I have data which I have summarized to a high level which I downloaded from UN Comtrade https://comtradeplus.un.org/TradeFlow
the ns_eu_category variable is my own division of the world into these regions:
"East Asia and Pacific", "Global North", "Latin America and Caribbean", "Middle East and North Africa", "Non-EU Former Soviet Bloc Countries", "South Asia", and "Sub-Saharan Africa". I don't think this is the source of the problem so we can ignore what the exact divisions are for now.
> longterm_trade_data
# A tibble: 7,364 × 6
ns_eu_category year sitc_code import_or_export value sector
<chr> <dbl> <chr> <chr> <dbl> <chr>
1 East Asia and Pacific 1962 0 Export 946694358 Food And Live Animals
2 East Asia and Pacific 1962 0 Import 745286120 Food And Live Animals
3 East Asia and Pacific 1962 1 Export 60846922 Beverages And Tobacco
4 East Asia and Pacific 1962 1 Import 67321814 Beverages And Tobacco
5 East Asia and Pacific 1962 2 Export 1479804622 Crude Materials, Inedible, Except Fuels
6 East Asia and Pacific 1962 2 Import 640428682 Crude Materials, Inedible, Except Fuels
7 East Asia and Pacific 1962 3 Export 482623764 Mineral Fuels, Lubric.
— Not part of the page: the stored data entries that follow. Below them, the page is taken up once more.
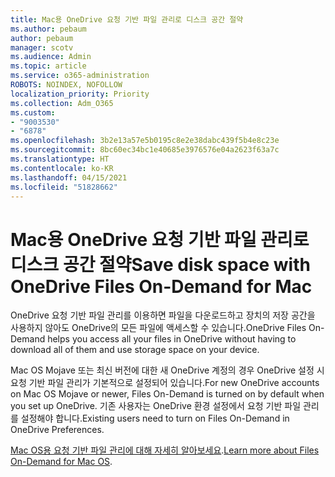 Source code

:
 ```yaml
---
title: Mac용 OneDrive 요청 기반 파일 관리로 디스크 공간 절약
ms.author: pebaum
author: pebaum
manager: scotv
ms.audience: Admin
ms.topic: article
ms.service: o365-administration
ROBOTS: NOINDEX, NOFOLLOW
localization_priority: Priority
ms.collection: Adm_O365
ms.custom:
- "9003530"
- "6878"
ms.openlocfilehash: 3b2e13a57e5b0195c8e2e38dabc439f5b4e8c23e
ms.sourcegitcommit: 8bc60ec34bc1e40685e3976576e04a2623f63a7c
ms.translationtype: HT
ms.contentlocale: ko-KR
ms.lasthandoff: 04/15/2021
ms.locfileid: "51828662"
---
```

# <a name="save-disk-space-with-onedrive-files-on-demand-for-mac"></a><span data-ttu-id="45f1e-102">Mac용 OneDrive 요청 기반 파일 관리로 디스크 공간 절약</span><span class="sxs-lookup"><span data-stu-id="45f1e-102">Save disk space with OneDrive Files On-Demand for Mac</span></span>

<span data-ttu-id="45f1e-103">OneDrive 요청 기반 파일 관리를 이용하면 파일을 다운로드하고 장치의 저장 공간을 사용하지 않아도 OneDrive의 모든 파일에 액세스할 수 있습니다.</span><span class="sxs-lookup"><span data-stu-id="45f1e-103">OneDrive Files On-Demand helps you access all your files in OneDrive without having to download all of them and use storage space on your device.</span></span>  

<span data-ttu-id="45f1e-104">Mac OS Mojave 또는 최신 버전에 대한 새 OneDrive 계정의 경우 OneDrive 설정 시 요청 기반 파일 관리가 기본적으로 설정되어 있습니다.</span><span class="sxs-lookup"><span data-stu-id="45f1e-104">For new OneDrive accounts on Mac OS Mojave or newer, Files On-Demand is turned on by default when you set up OneDrive.</span></span> <span data-ttu-id="45f1e-105">기존 사용자는 OneDrive 환경 설정에서 요청 기반 파일 관리를 설정해야 합니다.</span><span class="sxs-lookup"><span data-stu-id="45f1e-105">Existing users need to turn on Files On-Demand in OneDrive Preferences.</span></span>  

<span data-ttu-id="45f1e-106">[Mac OS용 요청 기반 파일 관리에 대해 자세히 알아보세요](https://support.microsoft.com/office/529f6d53-e572-4922-a585-e7a318c135f0).</span><span class="sxs-lookup"><span data-stu-id="45f1e-106">[Learn more about Files On-Demand for Mac OS](https://support.microsoft.com/office/529f6d53-e572-4922-a585-e7a318c135f0).</span></span>
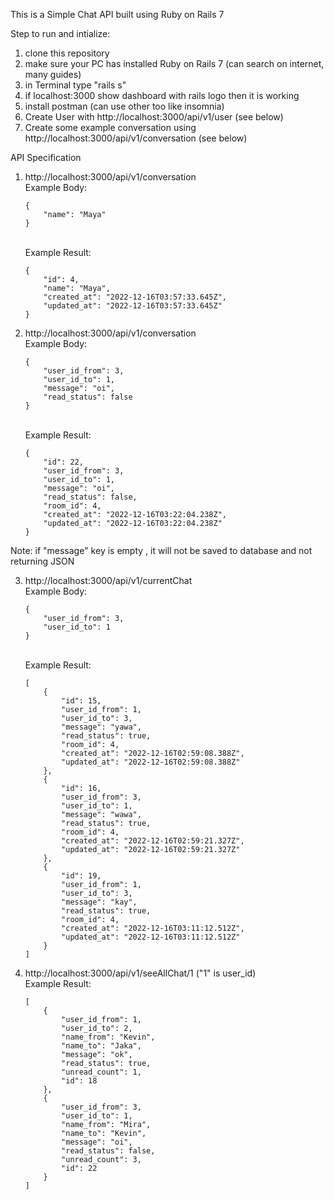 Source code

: This is a Simple Chat API built using Ruby on Rails 7

Step to run and intialize:
1. clone this repository 
2. make sure your PC has installed Ruby on Rails 7 (can search on internet, many guides)
3. in Terminal type "rails s"
4. if localhost:3000 show dashboard with rails logo then it is working
5. install postman (can use other too like insomnia)
5. Create User with http://localhost:3000/api/v1/user (see below)
6. Create some example conversation using http://localhost:3000/api/v1/conversation (see below)

API Specification

1. http://localhost:3000/api/v1/conversation <br />
    Example Body: <br />
    ```
    {
        "name": "Maya"
    }
    ```
    <br /> Example Result: <br />
    ```
    {
        "id": 4,
        "name": "Maya",
        "created_at": "2022-12-16T03:57:33.645Z",
        "updated_at": "2022-12-16T03:57:33.645Z"
    }
    ```
2. http://localhost:3000/api/v1/conversation <br />
    Example Body: <br />
    ```
    {
        "user_id_from": 3,
        "user_id_to": 1,
        "message": "oi",
        "read_status": false
    }
    ```
    <br /> Example Result: <br />
    ```
    {
        "id": 22,
        "user_id_from": 3,
        "user_id_to": 1,
        "message": "oi",
        "read_status": false,
        "room_id": 4,
        "created_at": "2022-12-16T03:22:04.238Z",
        "updated_at": "2022-12-16T03:22:04.238Z"
    }
    ```
Note: if "message" key is empty , it will not be saved to database and not returning JSON

3. http://localhost:3000/api/v1/currentChat <br />
    Example Body: <br />
    ```
    {
        "user_id_from": 3,
        "user_id_to": 1
    }
    ```
    <br /> Example Result: <br />
    ```
    [
        {
            "id": 15,
            "user_id_from": 1,
            "user_id_to": 3,
            "message": "yawa",
            "read_status": true,
            "room_id": 4,
            "created_at": "2022-12-16T02:59:08.388Z",
            "updated_at": "2022-12-16T02:59:08.388Z"
        },
        {
            "id": 16,
            "user_id_from": 3,
            "user_id_to": 1,
            "message": "wawa",
            "read_status": true,
            "room_id": 4,
            "created_at": "2022-12-16T02:59:21.327Z",
            "updated_at": "2022-12-16T02:59:21.327Z"
        },
        {
            "id": 19,
            "user_id_from": 1,
            "user_id_to": 3,
            "message": "kay",
            "read_status": true,
            "room_id": 4,
            "created_at": "2022-12-16T03:11:12.512Z",
            "updated_at": "2022-12-16T03:11:12.512Z"
        }
    ]
    ```
4. http://localhost:3000/api/v1/seeAllChat/1 ("1" is user_id) <br />
    Example Result: <br />
    ```
    [
        {
            "user_id_from": 1,
            "user_id_to": 2,
            "name_from": "Kevin",
            "name_to": "Jaka",
            "message": "ok",
            "read_status": true,
            "unread_count": 1,
            "id": 18
        },
        {
            "user_id_from": 3,
            "user_id_to": 1,
            "name_from": "Mira",
            "name_to": "Kevin",
            "message": "oi",
            "read_status": false,
            "unread_count": 3,
            "id": 22
        }
    ]
    ```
And Related Mtrls
8 East Asia and Pacific 1962 3 Import 416870707 Mineral Fuels, Lubric. And Related Mtrls
9 East Asia and Pacific 1962 4 Export 66775599 Animal And Vegetable Oils,Fats And Waxes
10 East Asia and Pacific 1962 4 Import 42687574 Animal And Vegetable Oils,Fats And Waxes
# ℹ 7,354 more rows
# ℹ Use `print(n = ...)` to see more rows
I take these aggregated statistics and turn the value of each trade sector into a percentage so I can put it in an area graph:
trade_data_sector <- longterm_trade_data %>%
group_by(ns_eu_category, year, import_or_export) %>%
mutate(total_of_sectors = sum(value)) %>%
ungroup() %>%
drop_na() %>%
mutate(percent = value / total_of_sectors)
I try to produce an area graph
# "East Asia and Pacific" "Global North"
# "Latin America and Caribbean" "Middle East and North Africa" "Non-EU Former Soviet Bloc Countries"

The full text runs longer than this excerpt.